INPUT —
—————
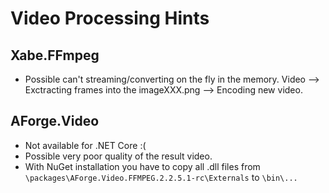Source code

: # Video Processing Hints

## Xabe.FFmpeg

- Possible can't streaming/converting on the fly in the memory. Video --> Exctracting frames into the imageXXX.png --> Encoding new video.

## AForge.Video

- Not available for .NET Core :(
- Possible very poor quality of the result video.
- With NuGet installation you have to copy all .dll files from `\packages\AForge.Video.FFMPEG.2.2.5.1-rc\Externals` to `\bin\...`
—————
WHAT YOU NEED TO DO — Since the listing holds pictures, return everything else in it exactly and omit those.

FINISHED EXERCISE —
Source code

: # Video Processing Hints

## Xabe.FFmpeg

- Possible can't streaming/converting on the fly in the memory. Video --> Exctracting frames into the imageXXX.png --> Encoding new video.

## AForge.Video

- Not available for .NET Core :(
- Possible very poor quality of the result video.
- With NuGet installation you have to copy all .dll files from `\packages\AForge.Video.FFMPEG.2.2.5.1-rc\Externals` to `\bin\...`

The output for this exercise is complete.